“Kahrolsun kendi tahminlerini ileri sürenler-komplo teorisyenleri! Onlar ki bir sarhoşluk ve cehalet içinde şuursuzdurlar”(Zariyat:10-11)

Burada komplo teorisyenleri şiddetli bir şekilde kınanmıştır. Çünkü bunlar kendi hayalleri üzerinde bir strateji oluşturuyor ve bununla nizam vereceklerini zannediyorlar. Ama Kur’an bunların kahrolmaya mahkum olduklarını buyuruyor. Neden? Çünkü komplo teorisi üreterek bunun üzerinde siyaset yapmak büyük bir kumardır. İlahi iradeyi dikkate almamaktır.

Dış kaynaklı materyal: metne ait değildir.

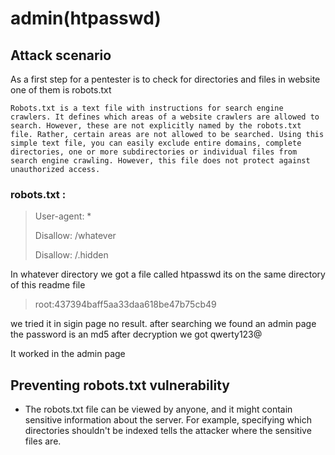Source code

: # admin(htpasswd)

## Attack scenario

As a first step for a pentester is to check for directories and files in website one of them is robots.txt

```Robots.txt is a text file with instructions for search engine crawlers. It defines which areas of a website crawlers are allowed to search. However, these are not explicitly named by the robots.txt file. Rather, certain areas are not allowed to be searched. Using this simple text file, you can easily exclude entire domains, complete directories, one or more subdirectories or individual files from search engine crawling. However, this file does not protect against unauthorized access.```

### robots.txt :
> User-agent: *
> 
>Disallow: /whatever
>
>Disallow: /.hidden


In whatever directory we got a file called htpasswd its on the same directory of this readme file

>root:437394baff5aa33daa618be47b75cb49

we tried it in sigin page no result. after searching we found an admin page
the password is an md5 after decryption we got qwerty123@

It worked in the admin page 

## Preventing robots.txt vulnerability 

- The robots.txt file can be viewed by anyone, and it might contain sensitive information about the server. For example, specifying which directories shouldn't be indexed tells the attacker where the sensitive files are.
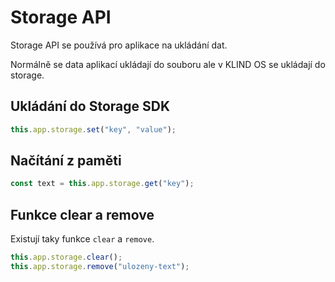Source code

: # Storage API

Storage API se používá pro aplikace na ukládání dat.

Normálně se data aplikací ukládají do souboru ale v KLIND OS se ukládají do storage.


## Ukládání do Storage SDK

```javascript
this.app.storage.set("key", "value");
```

## Načítání z paměti

```javascript
const text = this.app.storage.get("key");
```

## Funkce clear a remove

Existují taky funkce `clear` a `remove`.

```javascript
this.app.storage.clear();
this.app.storage.remove("ulozeny-text");
```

“Medeniyetler çatışması, tarihin sonu” gibi komplo teorileri üzerinden yürütülen siyasetin bedelini herkes ödüyor.

Peygamber (sav), olgunlaşan hurma, üzüm, elma gibi bahçe bitkilerinde rekolte tahminine izin vermiş; ama buğday, arpa, mercimek gibi tarla bitkilerinde rekolte tahminine izin vermemiştir. Buna göre bahçe bitkileri sahipleri daha ürün bahçedeyken uzmanına tahmin ettirmek suretiyle ürünlerini kaldırmadan zekâtlarını verebilirler. Ama tarla bitkileri için bu mümkün değildir. Tarla bitkileri için hasattan sonra sapla saman birbirinden ayrıldıktan sonra zekât çıkarılır. Peki, bu neden böyledir? Çünkü tarla bitkileri bariz değildir. Burada ürünler yerdedir. Daha başını kaldırmamıştır. Onlar için ilahi kader ve takdir belli değildir. Bu nedenle bunlar için tahminde bulunulamaz. Ama ağaç ürünleri yerden yüksektir. Onlar için ilahi kader takdir edilmiştir. Bu nedenle bunlar için tahminde bulunulabilir.

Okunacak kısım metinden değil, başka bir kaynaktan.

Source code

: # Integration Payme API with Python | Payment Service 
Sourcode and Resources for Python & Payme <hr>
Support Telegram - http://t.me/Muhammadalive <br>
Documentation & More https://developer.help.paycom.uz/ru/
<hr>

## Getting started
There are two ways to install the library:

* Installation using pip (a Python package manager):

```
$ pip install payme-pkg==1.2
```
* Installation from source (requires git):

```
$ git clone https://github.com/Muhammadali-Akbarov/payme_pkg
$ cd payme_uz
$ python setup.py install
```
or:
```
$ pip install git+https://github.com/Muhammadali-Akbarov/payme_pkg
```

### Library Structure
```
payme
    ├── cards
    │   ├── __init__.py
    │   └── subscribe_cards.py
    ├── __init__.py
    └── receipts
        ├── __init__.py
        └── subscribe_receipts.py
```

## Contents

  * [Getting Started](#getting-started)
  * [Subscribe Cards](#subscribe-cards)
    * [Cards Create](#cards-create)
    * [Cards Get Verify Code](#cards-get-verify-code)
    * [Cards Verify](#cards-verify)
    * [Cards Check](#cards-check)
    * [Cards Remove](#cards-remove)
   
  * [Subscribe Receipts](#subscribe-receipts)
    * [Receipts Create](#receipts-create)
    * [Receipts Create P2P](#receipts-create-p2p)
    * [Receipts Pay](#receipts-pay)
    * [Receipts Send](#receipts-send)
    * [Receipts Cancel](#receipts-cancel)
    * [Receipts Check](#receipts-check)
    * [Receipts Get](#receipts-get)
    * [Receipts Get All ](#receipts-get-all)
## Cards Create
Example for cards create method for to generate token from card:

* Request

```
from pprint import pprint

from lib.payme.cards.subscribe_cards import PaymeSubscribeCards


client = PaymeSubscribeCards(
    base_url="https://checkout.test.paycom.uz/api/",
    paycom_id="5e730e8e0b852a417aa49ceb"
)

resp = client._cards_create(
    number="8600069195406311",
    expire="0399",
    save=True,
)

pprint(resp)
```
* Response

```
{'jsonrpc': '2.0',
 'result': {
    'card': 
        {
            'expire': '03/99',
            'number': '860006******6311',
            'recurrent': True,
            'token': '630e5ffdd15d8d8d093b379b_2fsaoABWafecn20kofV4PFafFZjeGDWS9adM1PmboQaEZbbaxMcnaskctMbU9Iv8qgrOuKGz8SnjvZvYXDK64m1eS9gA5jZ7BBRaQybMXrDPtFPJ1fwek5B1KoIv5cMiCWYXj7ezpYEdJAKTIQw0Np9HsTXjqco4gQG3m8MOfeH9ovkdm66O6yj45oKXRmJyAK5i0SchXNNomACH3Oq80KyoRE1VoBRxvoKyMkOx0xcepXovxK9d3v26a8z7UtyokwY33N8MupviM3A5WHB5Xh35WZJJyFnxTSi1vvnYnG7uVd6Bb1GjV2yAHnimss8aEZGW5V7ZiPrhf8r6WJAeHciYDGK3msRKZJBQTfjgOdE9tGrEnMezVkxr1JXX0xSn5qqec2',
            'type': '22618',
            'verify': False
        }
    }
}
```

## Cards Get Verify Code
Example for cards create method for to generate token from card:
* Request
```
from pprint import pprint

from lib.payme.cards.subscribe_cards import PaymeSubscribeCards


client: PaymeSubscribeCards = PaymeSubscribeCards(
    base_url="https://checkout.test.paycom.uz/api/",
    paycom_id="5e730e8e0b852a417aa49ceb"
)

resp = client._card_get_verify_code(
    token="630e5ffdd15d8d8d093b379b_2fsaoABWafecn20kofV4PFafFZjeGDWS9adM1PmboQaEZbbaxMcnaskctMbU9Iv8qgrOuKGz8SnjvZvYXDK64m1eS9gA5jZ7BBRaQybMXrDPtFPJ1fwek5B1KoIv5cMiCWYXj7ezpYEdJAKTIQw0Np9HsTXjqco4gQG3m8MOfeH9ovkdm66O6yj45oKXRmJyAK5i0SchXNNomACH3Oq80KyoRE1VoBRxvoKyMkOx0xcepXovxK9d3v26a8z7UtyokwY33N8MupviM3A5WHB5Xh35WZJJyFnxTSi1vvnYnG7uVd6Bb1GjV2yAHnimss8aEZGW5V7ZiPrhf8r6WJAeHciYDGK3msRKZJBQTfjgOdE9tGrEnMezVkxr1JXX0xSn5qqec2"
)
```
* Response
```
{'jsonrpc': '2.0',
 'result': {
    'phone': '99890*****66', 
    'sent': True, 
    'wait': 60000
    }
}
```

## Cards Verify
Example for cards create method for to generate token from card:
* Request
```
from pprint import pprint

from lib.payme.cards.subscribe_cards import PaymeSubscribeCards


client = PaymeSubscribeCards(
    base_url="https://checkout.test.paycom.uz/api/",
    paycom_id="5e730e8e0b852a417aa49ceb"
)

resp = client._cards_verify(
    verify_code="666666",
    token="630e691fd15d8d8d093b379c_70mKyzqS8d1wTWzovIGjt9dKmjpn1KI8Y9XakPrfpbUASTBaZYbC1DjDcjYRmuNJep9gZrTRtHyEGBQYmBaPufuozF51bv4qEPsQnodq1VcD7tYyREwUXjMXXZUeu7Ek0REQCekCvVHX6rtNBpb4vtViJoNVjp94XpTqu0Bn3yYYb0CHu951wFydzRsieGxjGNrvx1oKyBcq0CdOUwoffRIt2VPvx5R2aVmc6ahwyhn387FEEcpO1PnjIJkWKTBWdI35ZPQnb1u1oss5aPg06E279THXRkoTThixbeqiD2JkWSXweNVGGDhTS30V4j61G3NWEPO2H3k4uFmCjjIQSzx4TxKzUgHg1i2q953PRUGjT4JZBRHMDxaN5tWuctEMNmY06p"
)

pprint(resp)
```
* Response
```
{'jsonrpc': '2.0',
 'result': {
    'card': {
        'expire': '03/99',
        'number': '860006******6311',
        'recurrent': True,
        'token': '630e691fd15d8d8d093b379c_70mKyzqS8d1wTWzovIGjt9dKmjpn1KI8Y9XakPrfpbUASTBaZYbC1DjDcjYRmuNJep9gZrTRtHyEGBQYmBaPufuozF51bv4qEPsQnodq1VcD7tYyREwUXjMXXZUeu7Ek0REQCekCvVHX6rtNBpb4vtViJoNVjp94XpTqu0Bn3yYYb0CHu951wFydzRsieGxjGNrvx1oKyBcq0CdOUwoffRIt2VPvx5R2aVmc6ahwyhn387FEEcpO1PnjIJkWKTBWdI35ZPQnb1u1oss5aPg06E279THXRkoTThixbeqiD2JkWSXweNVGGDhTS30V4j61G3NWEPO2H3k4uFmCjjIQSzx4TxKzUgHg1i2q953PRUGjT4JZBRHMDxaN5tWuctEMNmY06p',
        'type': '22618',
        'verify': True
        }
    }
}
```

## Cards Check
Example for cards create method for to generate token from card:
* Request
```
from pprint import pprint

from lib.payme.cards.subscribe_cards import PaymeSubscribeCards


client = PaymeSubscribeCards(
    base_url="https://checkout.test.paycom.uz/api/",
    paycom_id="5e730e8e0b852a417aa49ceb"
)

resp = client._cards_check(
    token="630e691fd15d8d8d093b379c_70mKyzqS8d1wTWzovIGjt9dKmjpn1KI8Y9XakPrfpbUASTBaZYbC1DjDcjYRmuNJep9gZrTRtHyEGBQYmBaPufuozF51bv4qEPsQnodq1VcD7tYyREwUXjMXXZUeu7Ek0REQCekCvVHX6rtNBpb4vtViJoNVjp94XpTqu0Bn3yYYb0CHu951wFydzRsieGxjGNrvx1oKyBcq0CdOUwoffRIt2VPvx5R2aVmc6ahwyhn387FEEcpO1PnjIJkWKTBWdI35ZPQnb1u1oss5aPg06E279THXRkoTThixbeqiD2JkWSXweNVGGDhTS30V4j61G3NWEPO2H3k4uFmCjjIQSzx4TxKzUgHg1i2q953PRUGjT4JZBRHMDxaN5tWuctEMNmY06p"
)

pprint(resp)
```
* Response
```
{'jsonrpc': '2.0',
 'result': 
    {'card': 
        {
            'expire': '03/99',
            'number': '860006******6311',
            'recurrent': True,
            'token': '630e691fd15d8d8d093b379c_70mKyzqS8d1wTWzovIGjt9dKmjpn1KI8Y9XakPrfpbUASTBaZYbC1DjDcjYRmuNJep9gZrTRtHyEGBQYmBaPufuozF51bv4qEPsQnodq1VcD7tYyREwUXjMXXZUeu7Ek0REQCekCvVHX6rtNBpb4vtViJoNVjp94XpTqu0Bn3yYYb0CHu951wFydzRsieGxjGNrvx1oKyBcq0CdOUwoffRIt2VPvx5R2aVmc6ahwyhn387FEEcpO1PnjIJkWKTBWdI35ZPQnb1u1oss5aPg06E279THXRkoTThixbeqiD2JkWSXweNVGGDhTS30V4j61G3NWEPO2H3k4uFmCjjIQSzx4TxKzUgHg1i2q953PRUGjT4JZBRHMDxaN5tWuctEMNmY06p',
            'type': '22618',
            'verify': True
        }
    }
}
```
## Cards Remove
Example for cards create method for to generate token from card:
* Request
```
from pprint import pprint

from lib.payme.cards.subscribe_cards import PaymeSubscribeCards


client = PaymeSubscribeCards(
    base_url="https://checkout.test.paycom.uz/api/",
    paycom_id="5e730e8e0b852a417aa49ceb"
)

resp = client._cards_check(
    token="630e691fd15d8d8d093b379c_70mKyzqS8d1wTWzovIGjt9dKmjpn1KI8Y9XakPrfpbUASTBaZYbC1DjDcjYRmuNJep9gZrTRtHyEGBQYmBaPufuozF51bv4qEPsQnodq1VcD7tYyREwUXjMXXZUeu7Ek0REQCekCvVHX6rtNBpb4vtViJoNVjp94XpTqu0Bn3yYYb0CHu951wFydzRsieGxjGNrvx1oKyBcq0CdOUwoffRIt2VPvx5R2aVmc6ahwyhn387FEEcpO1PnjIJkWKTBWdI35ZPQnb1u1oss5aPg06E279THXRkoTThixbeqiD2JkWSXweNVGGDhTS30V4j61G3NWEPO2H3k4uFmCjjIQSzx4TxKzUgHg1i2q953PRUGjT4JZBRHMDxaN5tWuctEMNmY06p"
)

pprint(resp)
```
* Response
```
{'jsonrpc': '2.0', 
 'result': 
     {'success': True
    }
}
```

Buna göre tahmin, olgunlaşan bahçe ürünleri, komplo teorisi ise tarla bitkilerinin ürünleri hakkında fikir ve yargı beyan etmektir.

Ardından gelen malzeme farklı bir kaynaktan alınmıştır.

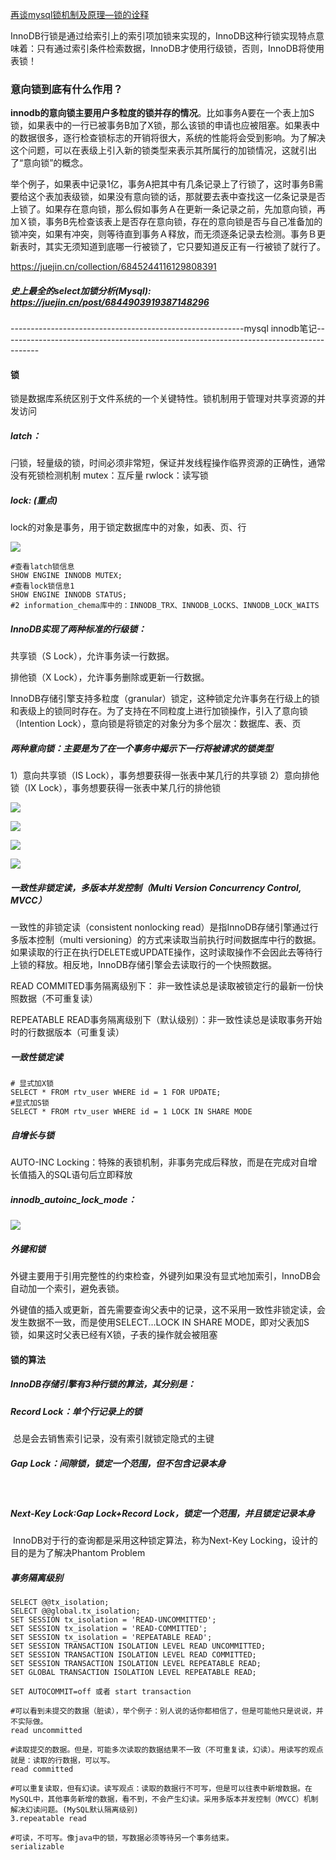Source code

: [再谈mysql锁机制及原理—锁的诠释](https://juejin.im/post/5dac651451882529d1528e12)

InnoDB行锁是通过给索引上的索引项加锁来实现的，InnoDB这种行锁实现特点意味着：只有通过索引条件检索数据，InnoDB才使用行级锁，否则，InnoDB将使用表锁！

### 意向锁到底有什么作用？

**innodb的意向锁主要用户多粒度的锁并存的情况**。比如事务A要在一个表上加S锁，如果表中的一行已被事务B加了X锁，那么该锁的申请也应被阻塞。如果表中的数据很多，逐行检查锁标志的开销将很大，系统的性能将会受到影响。为了解决这个问题，可以在表级上引入新的锁类型来表示其所属行的加锁情况，这就引出了“意向锁”的概念。

举个例子，如果表中记录1亿，事务A把其中有几条记录上了行锁了，这时事务B需要给这个表加表级锁，如果没有意向锁的话，那就要去表中查找这一亿条记录是否上锁了。如果存在意向锁，那么假如事务Ａ在更新一条记录之前，先加意向锁，再加Ｘ锁，事务B先检查该表上是否存在意向锁，存在的意向锁是否与自己准备加的锁冲突，如果有冲突，则等待直到事务Ａ释放，而无须逐条记录去检测。事务Ｂ更新表时，其实无须知道到底哪一行被锁了，它只要知道反正有一行被锁了就行了。

https://juejin.cn/collection/6845244116129808391

##### 史上最全的select加锁分析(Mysql):  https://juejin.cn/post/6844903919387148296

----------------------------------------------------------mysql innodb笔记---------------------------------------------------------------------------------------

#### 锁

锁是数据库系统区别于文件系统的一个关键特性。锁机制用于管理对共享资源的并发访问

##### latch：

闩锁，轻量级的锁，时间必须非常短，保证并发线程操作临界资源的正确性，通常没有死锁检测机制
	mutex：互斥量
	rwlock：读写锁

##### lock: (重点)

lock的对象是事务，用于锁定数据库中的对象，如表、页、行

![](assets/lock_latch.webp)

```mysql
#查看latch锁信息
SHOW ENGINE INNODB MUTEX;
#查看lock锁信息1
SHOW ENGINE INNODB STATUS;
#2 information_chema库中的：INNODB_TRX、INNODB_LOCKS、INNODB_LOCK_WAITS

```



##### InnoDB实现了两种标准的行级锁：

共享锁（S Lock），允许事务读一行数据。

排他锁（X Lock），允许事务删除或更新一行数据。

InnoDB存储引擎支持多粒度（granular）锁定，这种锁定允许事务在行级上的锁和表级上的锁同时存在。为了支持在不同粒度上进行加锁操作，引入了意向锁（Intention Lock），意向锁是将锁定的对象分为多个层次：数据库、表、页

##### 两种意向锁：主要是为了在一个事务中揭示下一行将被请求的锁类型

 1）意向共享锁（IS Lock），事务想要获得一张表中某几行的共享锁
 2）意向排他锁（IX Lock），事务想要获得一张表中某几行的排他锁



![](assets/ix.webp)



![](assets/INNODB_TRX.webp)



![](assets/INNODB_LOCKS.webp)



![](assets/INNODB_LOCK_WAITS.webp)



##### 一致性非锁定读，多版本并发控制（Multi Version Concurrency Control, MVCC）

一致性的非锁定读（consistent nonlocking read）是指InnoDB存储引擎通过行多版本控制（multi versioning）的方式来读取当前执行时间数据库中行的数据。如果读取的行正在执行DELETE或UPDATE操作，这时读取操作不会因此去等待行上锁的释放。相反地，InnoDB存储引擎会去读取行的一个快照数据。

READ COMMITED事务隔离级别下：						非一致性读总是读取被锁定行的最新一份快照数据（不可重复读）

REPEATABLE READ事务隔离级别下（默认级别）：非一致性读总是读取事务开始时的行数据版本（可重复读）

##### 一致性锁定读

```mysql
# 显式加X锁
SELECT * FROM rtv_user WHERE id = 1 FOR UPDATE;
#显式加S锁
SELECT * FROM rtv_user WHERE id = 1 LOCK IN SHARE MODE
```

##### 自增长与锁

AUTO-INC Locking：特殊的表锁机制，非事务完成后释放，而是在完成对自增长值插入的SQL语句后立即释放

##### innodb_autoinc_lock_mode：

![](assets/innodb_autoinc_lock_mode.webp)



##### 外键和锁

外键主要用于引用完整性的约束检查，外键列如果没有显式地加索引，InnoDB会自动加一个索引，避免表锁。

外键值的插入或更新，首先需要查询父表中的记录，这不采用一致性非锁定读，会发生数据不一致，而是使用SELECT...LOCK IN SHARE MODE，即对父表加S锁，如果这时父表已经有X锁，子表的操作就会被阻塞

#### 锁的算法

##### InnoDB存储引擎有3种行锁的算法，其分别是：

##### 	Record Lock：单个行记录上的锁

​		总是会去销售索引记录，没有索引就锁定隐式的主键

##### 	Gap Lock：间隙锁，锁定一个范围，但不包含记录本身

​		

##### 	Next-Key Lock∶Gap Lock+Record Lock，锁定一个范围，并且锁定记录本身

​		InnoDB对于行的查询都是采用这种锁定算法，称为Next-Key Locking，设计的目的是为了解决Phantom Problem



##### 事务隔离级别

```mysql
SELECT @@tx_isolation;
SELECT @@global.tx_isolation;
SET SESSION tx_isolation = 'READ-UNCOMMITTED';
SET SESSION tx_isolation = 'READ-COMMITTED';
SET SESSION tx_isolation = 'REPEATABLE READ';
SET SESSION TRANSACTION ISOLATION LEVEL READ UNCOMMITTED;
SET SESSION TRANSACTION ISOLATION LEVEL READ COMMITTED;
SET SESSION TRANSACTION ISOLATION LEVEL REPEATABLE READ;
SET GLOBAL TRANSACTION ISOLATION LEVEL REPEATABLE READ;

SET AUTOCOMMIT=off 或者 start transaction

#可以看到未提交的数据（脏读），举个例子：别人说的话你都相信了，但是可能他只是说说，并不实际做。
read uncommitted

#读取提交的数据。但是，可能多次读取的数据结果不一致（不可重复读，幻读）。用读写的观点就是：读取的行数据，可以写。
read committed

#可以重复读取，但有幻读。读写观点：读取的数据行不可写，但是可以往表中新增数据。在MySQL中，其他事务新增的数据，看不到，不会产生幻读。采用多版本并发控制（MVCC）机制解决幻读问题。(MySQL默认隔离级别)
3.repeatable read

#可读，不可写。像java中的锁，写数据必须等待另一个事务结束。
serializable
```

#####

Ağaç “şecere”dir. Bir şeyin şeceresi belliyse ve ürünü olgunlaşmışsa bunun için tahmin yapılır. Ama sapla saman karışıkken tahminde bulunmak komplo teorisyenliğine girer. Bunun üzerine inşa edilen strateji çok trajik sonuçlar doğurur.

Amerika’da Batı’da think-tank kuruluşları gerçeği tahmin etmekten çekiniyor. Bu nedenle tarla bitkilerini tahmin ederek vaziyeti kurtarmaya çalışıyorlar.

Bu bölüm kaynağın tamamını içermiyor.